Верно, конечно, что крах старого строя вообще только лишь открыл ему путь в политику. Пока буржуазный мир стоял прочно и политика оставалась карьерой для буржуа, у него было мало шансов на имя и успех – для неустойчивого темперамента Гитлера этот мир с его формальной суровостью и серьёзностью требований не сулил возможностей взлёта. 1918 год открыл ему дорогу. «Я должен был теперь смеяться при мысли о собственном будущем, мысли, которая ещё совсем недавно доставляла мне такие горькие заботы», – писал он.[216]

Он вступил на политическую сцену.

Промежуточное размышление великий страх

Нас то и дело упрекают в том, что нам мерещатся призраки

Ничто не казалось после окончания первой мировой войны столь непререкаемым как победа демократической идеи. Над новыми границами, смутой и продолжавшимися распрями народов возвышалась, бесспорно и неопровержимо, как объединяющий принцип эпохи, идея демократии. Ибо война решила не только вопрос о притязании на могущество, но одновременно и вопрос о сферах господства – в результате крушения почти всего средне – и восточноевропейского мира, из революции и столпотворения возникли многочисленные новые государственные образования, и все они стояли под знаком концепций демократического строя. Если в 1914 году в Европе насчитывалось три республики и семнадцать монархий, то четыре года спустя число республиканских и монархических государств сравнялось. Казалось, что дух эпохи недвусмысленно указывал на различные формы народовластия.[217]

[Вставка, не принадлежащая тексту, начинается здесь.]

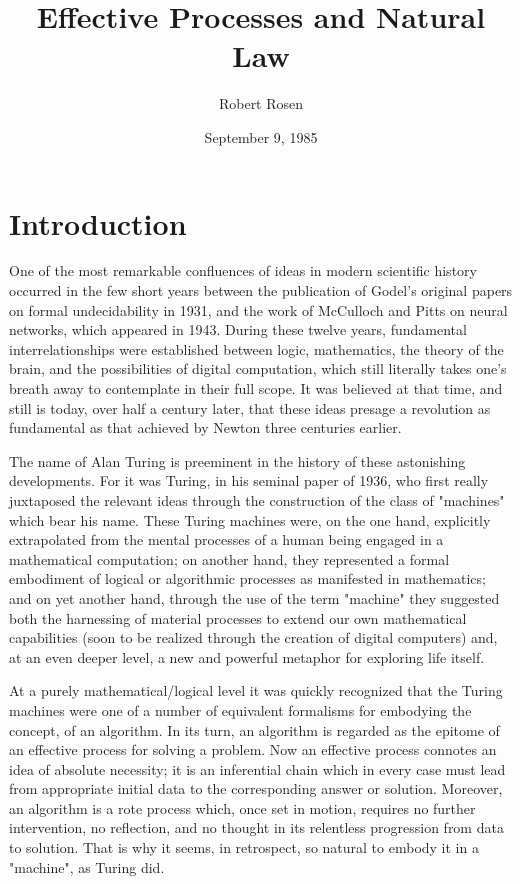 \documentclass[a4paper,12pt]{article}
\title{Effective Processes and Natural Law}
\date{September 9, 1985}
\author{Robert Rosen}
\begin{document}
\maketitle

\setcounter{tocdepth}{2}
\tableofcontents

\section{Introduction}

One of the most remarkable confluences of ideas in modern scientific history occurred in the few short years between the publication of Godel's
original papers on formal undecidability in 1931, and the work of McCulloch and Pitts on neural networks, which appeared in 1943.
During these twelve years, fundamental interrelationships were established between logic, mathematics, the theory of the brain,
and the possibilities of digital computation, which still literally takes one's breath away to contemplate in their full scope.
It was believed at that time, and still is today, over half a century later, that these ideas presage a revolution as fundamental
as that achieved by Newton three centuries earlier.

The name of Alan Turing is preeminent in the history of these astonishing developments. For it was Turing, in his seminal paper of 1936,
who first really juxtaposed the relevant ideas through the construction of the class of "machines" which bear his name.
These Turing machines were, on the one hand, explicitly extrapolated from the mental processes of a human being engaged in a mathematical computation;
on another hand, they represented a formal embodiment of logical or algorithmic processes as manifested in mathematics;
and on yet another hand, through the use of the term "machine" they suggested both the harnessing of material processes to extend
our own mathematical capabilities (soon to be realized through the creation of digital computers) and, at an even deeper level, a new and powerful
metaphor for exploring life itself.

At a purely mathematical/logical level it was quickly recognized that the Turing machines were one of a number of equivalent formalisms for
embodying the concept, of an algorithm. In its turn, an algorithm is regarded as the epitome of an effective process for solving a problem.
Now an effective process connotes an idea of absolute necessity; it is an inferential chain which in every case must lead from appropriate initial data to the
corresponding answer or solution. Moreover, an algorithm is a rote process which, once set in motion, requires no further intervention, no reflection,
and no thought in its relentless progression from data to solution. That is why it seems, in retrospect, so natural to embody it in a "machine", as Turing did.
\end{document}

И только Германия, первоначально временно задетая и даже охваченная этим духом, казалась теперь сопротивлявшейся ему – среди прямо-таки необозримой толчеи партий и клубов, придерживавшихся идей «фелькише», в стране воинственных орденов и добровольческих отрядов шла организация отпора созданной войною реальности. Революция воспринималась этими группами чужой и навязанной насильно, она была для них синонимом «всего, что противоречит немецкому пониманию государства», а то и просто презрительно именовалась «грабительским институтом капитала Антанты».[218]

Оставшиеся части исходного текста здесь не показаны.